Measurements made by the test
Measurement Description Measurement Unit Interpretation

Operational state:

Indicates the current operational state of this availability replica.

 

The values reported by this measure and their numeric equivalents are available in the table below:

Measure Value Numeric Value
FAILED_NO_QUORUM 0
FAILED 1
OFFLINE 2
PENDING_FAILOVER 3
PENDING 4
ONLINE 5

Note:

This measure reports the Measure Values listed in the table above to indicate the states of this availability replica. However, in the graph, this measure is indicated using the Numeric Values listed in the above table.

Recovery state:

Indicates the current recovery state of this availability replica.

 

The values reported by this measure and their numeric equivalents are available in the table below:

Measure Value Numeric Value
ONLINE_IN_PROGRESS 0
ONLINE 1

Note:

This measure reports the Measure Values listed in the table above to indicate the recovery states of this availability replica. However, in the graph, this measure is indicated using the Numeric Values listed in the above table.

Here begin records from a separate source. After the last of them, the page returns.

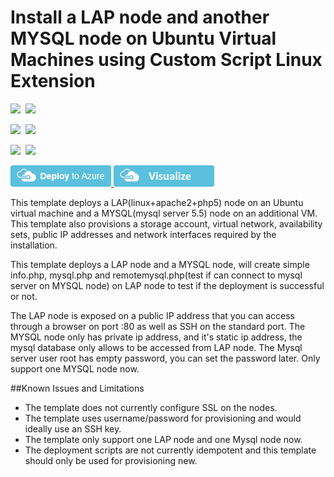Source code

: # Install a LAP node and another MYSQL node on Ubuntu Virtual Machines using Custom Script Linux Extension

<IMG SRC="https://azurequickstartsservice.blob.core.windows.net/badges/lap-mysql-ubuntu/PublicLastTestDate.svg" />&nbsp;
<IMG SRC="https://azurequickstartsservice.blob.core.windows.net/badges/lap-mysql-ubuntu/PublicDeployment.svg" />&nbsp;

<IMG SRC="https://azurequickstartsservice.blob.core.windows.net/badges/lap-mysql-ubuntu/FairfaxLastTestDate.svg" />&nbsp;
<IMG SRC="https://azurequickstartsservice.blob.core.windows.net/badges/lap-mysql-ubuntu/FairfaxDeployment.svg" />&nbsp;

<IMG SRC="https://azurequickstartsservice.blob.core.windows.net/badges/lap-mysql-ubuntu/BestPracticeResult.svg" />&nbsp;
<IMG SRC="https://azurequickstartsservice.blob.core.windows.net/badges/lap-mysql-ubuntu/CredScanResult.svg" />&nbsp;

<a href="https://portal.azure.com/#create/Microsoft.Template/uri/https%3A%2F%2Fraw.githubusercontent.com%2FAzure%2Fazure-quickstart-templates%2Fmaster%2Flap-mysql-ubuntu%2Fazuredeploy.json" target="_blank">
    <img src="https://raw.githubusercontent.com/Azure/azure-quickstart-templates/master/1-CONTRIBUTION-GUIDE/images/deploytoazure.png"/>
</a>
<a href="http://armviz.io/#/?load=https%3A%2F%2Fraw.githubusercontent.com%2FAzure%2Fazure-quickstart-templates%2Fmaster%2Flap-mysql-ubuntu%2Fazuredeploy.json" target="_blank">
    <img src="https://raw.githubusercontent.com/Azure/azure-quickstart-templates/master/1-CONTRIBUTION-GUIDE/images/visualizebutton.png"/>
</a>

This template deploys a LAP(linux+apache2+php5) node on an Ubuntu virtual machine and a MYSQL(mysql server 5.5) node on an additional VM. This template also provisions a storage account, virtual network, availability sets, public IP addresses and network interfaces required by the installation.

This template deploys a LAP node and a MYSQL node, will create simple info.php, mysql.php and remotemysql.php(test if can connect to mysql server on MYSQL node) on LAP node to test if the deployment is successful or not.
 
The LAP node is exposed on a public IP address that you can access through a browser on port :80 as well as SSH on the standard port. 
The MYSQL node only has private ip address, and it's static ip address, the mysql database only allows to be accessed from LAP node.
The Mysql server user root has empty password, you can set the password later.
Only support one MYSQL node now.

##Known Issues and Limitations
- The template does not currently configure SSL on the nodes.
- The template uses username/password for provisioning and would ideally use an SSH key.
- The template only support one LAP node and one Mysql node now.
- The deployment scripts are not currently idempotent and this template should only be used for provisioning new.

Synchronization health state:

Indicates the health of this availability replica during synchronization.

 

The values reported by this measure and their numeric equivalents are available in the table below:

Measure Value

Numeric Value

NOT_HEALTHY 0
PARTIALLY_HEALTHY 1
HEALTHY 2

Note:

This measure reports the Measure Values listed in the table above to indicate the health status of the availability replica during synchronization. However, in the graph, this measure is indicated using the Numeric Values listed in the above table.

Connected state:

Indicates the connection state of this availability replica with the primary/secondary availability replica.

 

The values reported by this measure and their numeric equivalents are available in the table below:

Measure Value Numeric Value
DISCONNECTED 0
CONNECTED 1

Note:

This measure reports the Measure Values listed in the table above to indicate the connection state between the primary and secondary replicas. However, in the graph, this measure is indicated using the Numeric Values listed in the above table.

The Detailed diagnosis of this measure if enabled, lists the ReplicaID, IsLocal, Role, Last connect error number, Last connect error description, and the Last connect error time.